> **Required action**:
Would you return exactly the lines below from the line with "- Sometimes later" through the line with "## Scentralizowany przepływ pracy", both included, and nothing else, leaving out the pictures?
(The records)
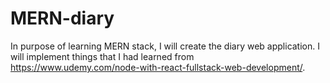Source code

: # MERN-diary
In purpose of learning MERN stack, I will create the diary web application. I will implement things that I had learned from https://www.udemy.com/node-with-react-fullstack-web-development/.
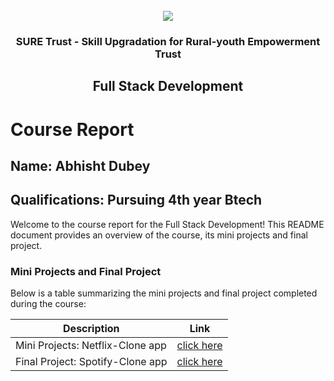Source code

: <!-- PROJECT LOGO -->
<br />

<div align="center">
   <img src='https://user-images.githubusercontent.com/73131499/166115643-d3187f47-d38f-41b2-ae42-5ecbbc60de14.png' />


<h3 align="center">SURE Trust - Skill Upgradation for Rural-youth Empowerment Trust</h3>
  <h2> Full Stack Development </h2>
</div>

# Course Report

## Name: Abhisht Dubey

## Qualifications: Pursuing 4th year Btech

Welcome to the course report for the Full Stack Development! This README document provides an overview of the course, its mini projects and final project.

### Mini Projects and Final Project

Below is a table summarizing the mini projects and final project completed during the course:

| Description                               | Link                                    |
|-------------------------------------------|-----------------------------------------|
| Mini Projects: Netflix-Clone app    | [click here](https://github.com/sure-trust/G14_FSD/tree/main/Mini%20Projects/Abhisht%20Dubey)                       |
| Final Project: Spotify-Clone app      | [click here](https://github.com/sure-trust/G14_FSD/tree/main/Final%20Capstone%20Project/Abhisht%20Dubey/Spotify)                        |
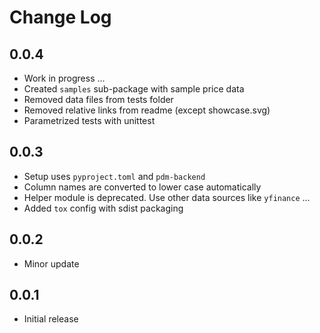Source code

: # Change Log

## 0.0.4
- Work in progress ...
- Created `samples` sub-package with sample price data
- Removed data files from tests folder
- Removed relative links from readme (except showcase.svg)
- Parametrized tests with unittest

## 0.0.3
- Setup uses `pyproject.toml` and `pdm-backend`
- Column names are converted to lower case automatically
- Helper module is deprecated. Use other data sources like `yfinance` ...
- Added `tox` config with sdist packaging

## 0.0.2
- Minor update

## 0.0.1
- Initial release
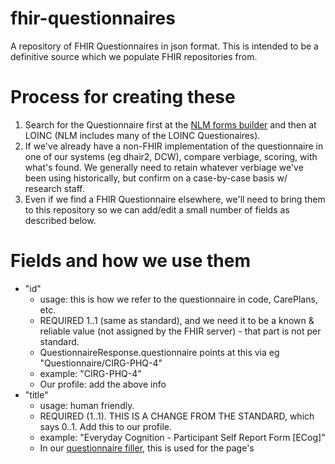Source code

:# fhir-questionnaires
A repository of FHIR Questionnaires in json format. This is intended to be a definitive source which we populate FHIR repositories from.

# Process for creating these
1. Search for the Questionnaire first at the [NLM forms builder](https://lhcformbuilder.nlm.nih.gov/) and then at LOINC (NLM includes many of the LOINC Questionaires).
2. If we've already have a non-FHIR implementation of the questionnaire in one of our systems (eg dhair2, DCW), compare verbiage, scoring, with what's found. We generally need to retain whatever verbiage we've been using historically, but confirm on a case-by-case basis w/ research staff.
3. Even if we find a FHIR Questionnaire elsewhere, we'll need to bring them to this repository so we can add/edit a small number of fields as described below.

# Fields and how we use them
- "id"
   - usage: this is how we refer to the questionnaire in code, CarePlans, etc.
   - REQUIRED 1..1 (same as standard), and we need it to be a known & reliable value (not assigned by the FHIR server) - that part is not per standard.
   - QuestionnaireResponse.questionnaire points at this via eg "Questionnaire/CIRG-PHQ-4"
   - example: "CIRG-PHQ-4"
   - Our profile: add the above info
- "title"
   - usage: human friendly.
   - REQUIRED (1..1). THIS IS A CHANGE FROM THE STANDARD, which says 0..1. Add this to our profile.
   - example: "Everyday Cognition - Participant Self Report Form [ECog]"
   - In our [questionnaire filler](https://github.com/uwcirg/asbi-screening-app), this is used for the page's <head><title>.
- "description"
   - Spec says: "Natural language description of the questionnaire", 0..1, Markdown.
   - Contrast this with item[0]._text.extension (see below), which we use to describe the questionnaire in XHTML for rendering on web pages.
   - Amy do you use this anywhere? It seems not (I don't see it in the questionnaire filler's DCW Questionnaires, at least), but I may be missing something. If you're not using it, then I'll reserve it for descriptive text that we don't intend to render. 
- "code"
   - usage: uniquely identify the questionnaire according to some system, eg at LOINC. Not our canonical reference (see "id"). See https://github.com/uwcirg/fhir-questionnaires/pull/2/files#r974579864
- "name"
   - Standard says 0..1; computer friendly.
   - Do we use this anywhere Amy? I see that it's populated for the DCW Questionnaires.
- "status"
   - REQUIRED (1..1), same as standard.
   - Default for us: "active"
   - We don't read this for anything, and have populated it inconsistently.
- "item"[n]
  - item[n].text - used in the UI.
  - item[n].code.display - ignore, same as item.text but from external source. No need to remove, often too laborious.
  - item[n].linkId
     - REQUIRED.
     - QuestionnaireResponse refers to this.
     - Note that this is not used for computed mappings back *to* the non-FHIR source (eg dhair2); that source maps in this direction (eg dhair2's question.fhir_linkId)). 
     - If we identify a FHIR resource for the Questionnaire that's established in the community (usually loinc), then we'll use its values for these. Otherwise, use whatever is easy... a pattern like 'CIRG-[project eg "PainTracker"]-[our question ID], eg [this PainTracker body diagram question](https://github.com/uwcirg/fhir-questionnaires/blob/main/CIRG-PainTracker-Location-Body-Diagram.json#L17)' is good, but sometimes not easy (hard to scale).
  - item[n].type
     - example: "choice", "decimal", "string", "display"
     - REQUIRED.
     - Note: we ignore other directives eg item.extension.valueCodeableConcept.coding.code "drop-down".  
  - item[n].answerOption[n]
    - item.answerOption[n].valueCoding
      - code: QuestionnaireResponse refers to this
        - This is not used for computed mappings back *to* the non-FHIR source (eg dhair2); that source maps in this direction (eg dhair2's options.fhir_code).
        - If we identify a FHIR resource for the Questionnaire that's established in the community (usually loinc), then we'll use its values for these. Otherwise, use whatever is easy... a pattern like option.id from dhair2 eg [this PainTracker body diagram question](https://github.com/uwcirg/fhir-questionnaires/blob/main/CIRG-PainTracker-Location-Body-Diagram.json#L17)' is good, but sometimes not easy (hard to scale).
      - display: the text displayed for the option.
    - item.answerOption[n].extension
      - "url": "http://hl7.org/fhir/StructureDefinition/ordinalValue"
        - almost always valueDecimal; rarely valueString (example [here](https://github.com/uwcirg/asbi-screening-app/blob/master/src/fhir/1_Questionnaire-C-IDAS.json)).
      - "url": "http://hl7.org/fhir/StructureDefinition/questionnaire-optionPrefix" I see this is nearly always populated, but Amy do you use this at all? Seems redundant w/ ordinalValue (just above).
  - item[n]._text.extension where item[n].type = "display"
    - XTHML displayed...
      - ... during the questionnaire, usually instructions.
      - ... in the [summary report](https://github.com/uwcirg/patient-summary) "about" pop-up.
      - Not a question (does not have an answerOption[]).
      - Usually at item[0] (the screener gives it its own page in this case)
      - Sometimes later as instructions for a specific question item
      - Examples of both in [MINICOG in the questionnaire filler](https://github.com/uwcirg/asbi-screening-app/blob/master/src/fhir/1_Questionnaire-MINICOG.json).
    - "url": "http://hl7.org/fhir/StructureDefinition/rendering-xhtml"
    - "valueString": XTHML
    - Examples
      - CIRG-PC-PTSD-5.json
      - CIRG-PHQ-4.json
      - 1_Questionnaire-USAUDIT.json (screener app)
  - item[n]."extension"."valueCoding"
    - We sometimes use this to indicate that an item is a score [here](https://github.com/uwcirg/fhir-questionnaires/pull/2/files#diff-66fd6a93556a044e8ffa3a290dac3e49b37b29b60c0cdddfb2645fe5cea49ae2R582)
    - Amy do you read this for anything?
  - item[n]."enableWhen"
    - Amy you're not using this for anything, are you? I see it for the DCW Audit questionnaires, but we don't use those...

**We'll continue to curate this as need be**
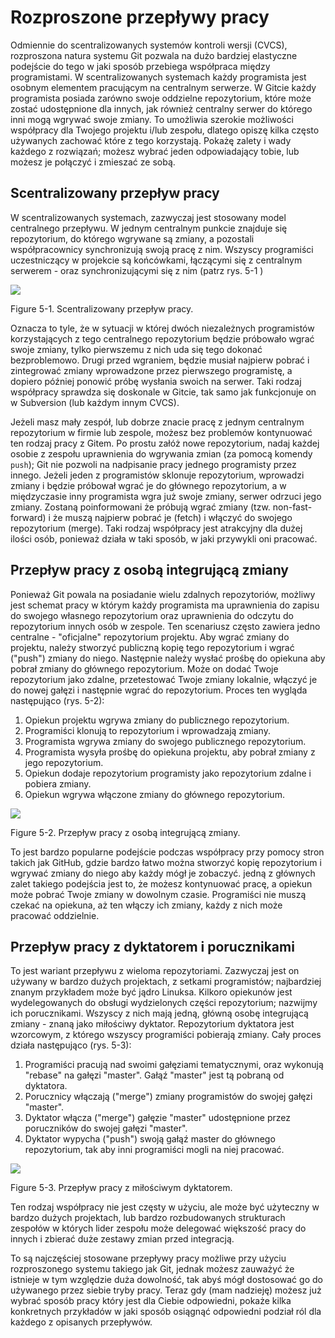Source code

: # Rozproszone przepływy pracy

Odmiennie do scentralizowanych systemów kontroli wersji (CVCS), rozproszona natura systemu Git pozwala na dużo bardziej elastyczne podejście do tego w jaki sposób przebiega współpraca między programistami. W scentralizowanych systemach każdy programista jest osobnym elementem pracującym na centralnym serwerze. W Gitcie każdy programista posiada zarówno swoje oddzielne repozytorium, które może zostać udostępnione dla innych, jak również centralny serwer do którego inni mogą wgrywać swoje zmiany. To umożliwia szerokie możliwości współpracy dla Twojego projektu i/lub zespołu, dlatego opiszę kilka często używanych zachować które z tego korzystają. Pokażę zalety i wady każdego z rozwiązań; możesz wybrać jeden odpowiadający tobie, lub możesz je połączyć i zmieszać ze sobą.

## Scentralizowany przepływ pracy

W scentralizowanych systemach, zazwyczaj jest stosowany model centralnego przepływu. W jednym centralnym punkcie znajduje się repozytorium, do którego wgrywane są zmiany, a pozostali współpracownicy synchronizują swoją pracę z nim. Wszyscy programiści uczestniczący w projekcie są końcówkami, łączącymi się z centralnym serwerem - oraz synchronizującymi się z nim (patrz rys. 5-1 )

<!-- In centralized systems, there is generally a single collaboration model—the centralized workflow. One central hub, or repository, can accept code, and everyone synchronizes their work to it. A number of developers are nodes — consumers of that hub — and synchronize to that one place (see Figure 5-1). -->


![](http://git-scm.com/figures/18333fig0501-tn.png)

Figure 5-1. Scentralizowany przepływ pracy.

Oznacza to tyle, że w sytuacji w której dwóch niezależnych programistów korzystających z tego centralnego repozytorium będzie próbowało wgrać swoje zmiany, tylko pierwszemu z nich uda się tego dokonać bezproblemowo. Drugi przed wgraniem, będzie musiał najpierw pobrać i zintegrować zmiany wprowadzone przez pierwszego programistę, a dopiero później ponowić próbę wysłania swoich na serwer. Taki rodzaj współpracy sprawdza się doskonale w Gitcie, tak samo jak funkcjonuje on w Subversion (lub każdym innym CVCS).

Jeżeli masz mały zespół, lub dobrze znacie pracę z jednym centralnym repozytorium w firmie lub zespole, możesz bez problemów kontynuować ten rodzaj pracy z Gitem. Po prostu załóż nowe repozytorium, nadaj każdej osobie z zespołu uprawnienia do wgrywania zmian (za pomocą komendy `push`); Git nie pozwoli na nadpisanie pracy jednego programisty przez innego. Jeżeli jeden z programistów sklonuje repozytorium, wprowadzi zmiany i będzie próbował wgrać je do głównego repozytorium, a w międzyczasie inny programista wgra już swoje zmiany, serwer odrzuci jego zmiany. Zostaną poinformowani że próbują wgrać zmiany (tzw. non-fast-forward) i że muszą najpierw pobrać je (fetch) i włączyć do swojego repozytorium (merge). Taki rodzaj współpracy jest atrakcyjny dla dużej ilości osób, ponieważ działa w taki sposób, w jaki przywykli oni pracować.

<!-- If you have a small team or are already comfortable with a centralized workflow in your company or team, you can easily continue using that workflow with Git. Simply set up a single repository, and give everyone on your team push access; Git won’t let users overwrite each other. If one developer clones, makes changes, and then tries to push their changes while another developer has pushed in the meantime, the server will reject that developer’s changes. They will be told that they’re trying to push non-fast-forward changes and that they won’t be able to do so until they fetch and merge.
This workflow is attractive to a lot of people because it’s a paradigm that many are familiar and comfortable with. -->

## Przepływ pracy z osobą integrującą zmiany


Ponieważ Git powala na posiadanie wielu zdalnych repozytoriów, możliwy jest schemat pracy w którym każdy programista ma uprawnienia do zapisu do swojego własnego repozytorium oraz uprawnienia do odczytu do repozytorium innych osób w zespole. Ten scenariusz często zawiera jedno centralne - "oficjalne" repozytorium projektu. Aby wgrać zmiany do projektu, należy stworzyć publiczną kopię tego repozytorium i wgrać ("push") zmiany do niego. Następnie należy wysłać prośbę do opiekuna aby pobrał zmiany do głównego repozytorium. Może on dodać Twoje repozytorium jako zdalne, przetestować Twoje zmiany lokalnie, włączyć je do nowej gałęzi i następnie wgrać do repozytorium. Proces ten wygląda następująco (rys. 5-2):

<!-- Because Git allows you to have multiple remote repositories, it’s possible to have a workflow where each developer has write access to their own public repository and read access to everyone else’s. This scenario often includes a canonical repository that represents the "official" project. To contribute to that project, you create your own public clone of the project and push your changes to it. Then, you can send a request to the maintainer of the main project to pull in your changes. They can add your repository as a remote, test your changes locally, merge them into their branch, and push back to their repository. The process works as follow (see Figure 5-2): -->

1. Opiekun projektu wgrywa zmiany do publicznego repozytorium.
2. Programiści klonują to repozytorium i wprowadzają zmiany.
3. Programista wgrywa zmiany do swojego publicznego repozytorium.
4. Programista wysyła prośbę do opiekuna projektu, aby pobrał zmiany z jego repozytorium.
5. Opiekun dodaje repozytorium programisty jako repozytorium zdalne i pobiera zmiany.
6. Opiekun wgrywa włączone zmiany do głównego repozytorium.

<!--
1. The project maintainer pushes to their public repository.
2. A contributor clones that repository and makes changes.
3. The contributor pushes to their own public copy.
4. The contributor sends the maintainer an e-mail asking them to pull changes.
5. The maintainer adds the contributor’s repo as a remote and merges locally.
6. The maintainer pushes merged changes to the main repository.
-->


![](http://git-scm.com/figures/18333fig0502-tn.png)

Figure 5-2. Przepływ pracy z osobą integrującą zmiany.

To jest bardzo popularne podejście podczas współpracy przy pomocy stron takich jak GitHub, gdzie bardzo łatwo można stworzyć kopię repozytorium i wgrywać zmiany do niego aby każdy mógł je zobaczyć. jedną z głównych zalet takiego podejścia jest to, że możesz kontynuować pracę, a opiekun może pobrać Twoje zmiany w dowolnym czasie. Programiści nie muszą czekać na opiekuna, aż ten włączy ich zmiany, każdy z nich może pracować oddzielnie.

<!-- This is a very common workflow with sites like GitHub, where it’s easy to fork a project and push your changes into your fork for everyone to see. One of the main advantages of this approach is that you can continue to work, and the maintainer of the main repository can pull in your changes at any time. Contributors don’t have to wait for the project to incorporate their changes — each party can work at their own pace. -->

## Przepływ pracy z dyktatorem i porucznikami

To jest wariant przepływu z wieloma repozytoriami. Zazwyczaj jest on używany w bardzo dużych projektach, z setkami programistów; najbardziej znanym przykładem może być jądro Linuksa. Kilkoro opiekunów jest wydelegowanych do obsługi wydzielonych części repozytorium; nazwijmy ich porucznikami. Wszyscy z nich mają jedną, główną osobę integrującą zmiany - znaną jako miłościwy dyktator. Repozytorium dyktatora jest wzorcowym, z którego wszyscy programiści pobierają zmiany. Cały proces działa następująco (rys. 5-3):

<!-- This is a variant of a multiple-repository workflow. It’s generally used by huge projects with hundreds of collaborators; one famous example is the Linux kernel. Various integration managers are in charge of certain parts of the repository; they’re called lieutenants. All the lieutenants have one integration manager known as the benevolent dictator. The benevolent dictator’s repository serves as the reference repository from which all the collaborators need to pull. The process works like this (see Figure 5-3): -->


1. Programiści pracują nad swoimi gałęziami tematycznymi, oraz wykonują "rebase" na gałęzi "master". Gałąź "master" jest tą pobraną od dyktatora.
2. Porucznicy włączają ("merge") zmiany programistów do swojej gałęzi "master".
3. Dyktator włącza ("merge") gałęzie "master" udostępnione przez poruczników do swojej gałęzi "master".
4. Dyktator wypycha ("push") swoją gałąź master do głównego repozytorium, tak aby inni programiści mogli na niej pracować.

<!--
1. Regular developers work on their topic branch and rebase their work on top of master. The master branch is that of the dictator.
2. Lieutenants merge the developers’ topic branches into their master branch.
3. The dictator merges the lieutenants’ master branches into the dictator’s master branch.
4. The dictator pushes their master to the reference repository so the other developers can rebase on it.
-->


![](http://git-scm.com/figures/18333fig0503-tn.png)

Figure 5-3. Przepływ pracy z miłościwym dyktatorem.

Ten rodzaj współpracy nie jest częsty w użyciu, ale może być użyteczny w bardzo dużych projektach, lub bardzo rozbudowanych strukturach zespołów w których lider zespołu może delegować większość pracy do innych i zbierać duże zestawy zmian przed integracją.

<!-- This kind of workflow isn’t common but can be useful in very big projects or in highly hierarchical environments, as it allows the project leader (the dictator) to delegate much of the work and collect large subsets of code at multiple points before integrating them. -->

To są najczęściej stosowane przepływy pracy możliwe przy użyciu rozproszonego systemu takiego jak Git, jednak możesz zauważyć że istnieje w tym względzie duża dowolność, tak abyś mógł dostosować go do używanego przez siebie tryby pracy. Teraz gdy (mam nadzieję) możesz już wybrać sposób pracy który jest dla Ciebie odpowiedni, pokaże kilka konkretnych przykładów w jaki sposób osiągnąć odpowiedni podział ról dla każdego z opisanych przepływów.

<!-- These are some commonly used workflows that are possible with a distributed system like Git, but you can see that many variations are possible to suit your particular real-world workflow. Now that you can (I hope) determine which workflow combination may work for you, I’ll cover some more specific examples of how to accomplish the main roles that make up the different flows. -->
(End The records)
> **Written reply**:
      - Sometimes later as instructions for a specific question item
      - Examples of both in [MINICOG in the questionnaire filler](https://github.com/uwcirg/asbi-screening-app/blob/master/src/fhir/1_Questionnaire-MINICOG.json).
    - "url": "http://hl7.org/fhir/StructureDefinition/rendering-xhtml"
    - "valueString": XTHML
    - Examples
      - CIRG-PC-PTSD-5.json
      - CIRG-PHQ-4.json
      - 1_Questionnaire-USAUDIT.json (screener app)
  - item[n]."extension"."valueCoding"
    - We sometimes use this to indicate that an item is a score [here](https://github.com/uwcirg/fhir-questionnaires/pull/2/files#diff-66fd6a93556a044e8ffa3a290dac3e49b37b29b60c0cdddfb2645fe5cea49ae2R582)
    - Amy do you read this for anything?
  - item[n]."enableWhen"
    - Amy you're not using this for anything, are you? I see it for the DCW Audit questionnaires, but we don't use those...

**We'll continue to curate this as need be**
Source code

: # Rozproszone przepływy pracy

Odmiennie do scentralizowanych systemów kontroli wersji (CVCS), rozproszona natura systemu Git pozwala na dużo bardziej elastyczne podejście do tego w jaki sposób przebiega współpraca między programistami. W scentralizowanych systemach każdy programista jest osobnym elementem pracującym na centralnym serwerze. W Gitcie każdy programista posiada zarówno swoje oddzielne repozytorium, które może zostać udostępnione dla innych, jak również centralny serwer do którego inni mogą wgrywać swoje zmiany. To umożliwia szerokie możliwości współpracy dla Twojego projektu i/lub zespołu, dlatego opiszę kilka często używanych zachować które z tego korzystają. Pokażę zalety i wady każdego z rozwiązań; możesz wybrać jeden odpowiadający tobie, lub możesz je połączyć i zmieszać ze sobą.

## Scentralizowany przepływ pracy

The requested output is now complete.